**PROBLEM:** Scan the data below for the string "frame". Show every line where it turns up.
# # #
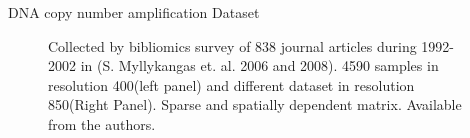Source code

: \documentclass[dvips]{beamer}
\begin{document}
\begin{frame}{DNA copy number amplification Dataset}
\begin{figure}[h!]
  \centering
  \caption{Collected by bibliomics survey of 838 journal articles during 1992-2002 in (S. Myllykangas et. al. 2006 and 2008). 4590 samples in resolution 400(left panel) and different dataset in resolution 850(Right Panel). Sparse and spatially dependent matrix. Available from the authors.}
  \label{Fig:converge}
\end{figure}
\end {frame}
\end{document}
# # #
**TASK RESULT:**
\begin{frame}{DNA copy number amplification Dataset}
\end {frame}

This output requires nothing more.